Emit only the lines from the line containing "[p1 p2 p3 p4];" through the last line of the entries, unchanged.

Dataset excerpts START

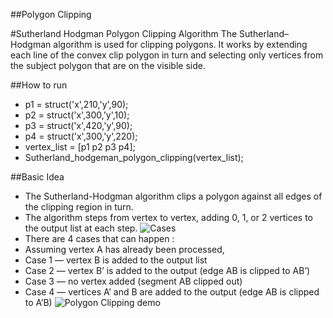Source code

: ##Polygon Clipping

#Sutherland Hodgman Polygon Clipping Algorithm
The Sutherland–Hodgman algorithm is used for clipping polygons. It works by extending each line of the convex clip polygon in turn and selecting only vertices from the subject polygon that are on the visible side.

##How to run
* p1 = struct('x',210,'y',90);
* p2 = struct('x',300,'y',10);
* p3 = struct('x',420,'y',90);
* p4 = struct('x',300,'y',220);
* vertex_list = [p1 p2 p3 p4];
* Sutherland_hodgeman_polygon_clipping(vertex_list);


##Basic Idea
* The Sutherland-Hodgman algorithm clips a polygon against all edges of the clipping region
in turn.
* The algorithm steps from vertex to vertex, adding 0, 1, or 2 vertices to the output list at
each step.
![Cases ](https://github.com/mamexo/Matlab/blob/master/Polygon%20Clipping/img/case.png)
* There are 4 cases that can happen :
 * Assuming vertex A has already been processed,
 * Case 1 — vertex B is added to the output list
 * Case 2 — vertex B’ is added to the output (edge AB is clipped to AB’)
 * Case 3 — no vertex added (segment AB clipped out)
 * Case 4 — vertices A’ and B are added to the output (edge AB is clipped to A’B)
![Polygon Clipping demo ](https://github.com/mamexo/Matlab/blob/master/Polygon%20Clipping/img/matlab_polygon_clipping.png)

Dataset excerpts END

▶ _Response_
* vertex_list = [p1 p2 p3 p4];
* Sutherland_hodgeman_polygon_clipping(vertex_list);


##Basic Idea
* The Sutherland-Hodgman algorithm clips a polygon against all edges of the clipping region
in turn.
* The algorithm steps from vertex to vertex, adding 0, 1, or 2 vertices to the output list at
each step.
![Cases ](https://github.com/mamexo/Matlab/blob/master/Polygon%20Clipping/img/case.png)
* There are 4 cases that can happen :
 * Assuming vertex A has already been processed,
 * Case 1 — vertex B is added to the output list
 * Case 2 — vertex B’ is added to the output (edge AB is clipped to AB’)
 * Case 3 — no vertex added (segment AB clipped out)
 * Case 4 — vertices A’ and B are added to the output (edge AB is clipped to A’B)
![Polygon Clipping demo ](https://github.com/mamexo/Matlab/blob/master/Polygon%20Clipping/img/matlab_polygon_clipping.png)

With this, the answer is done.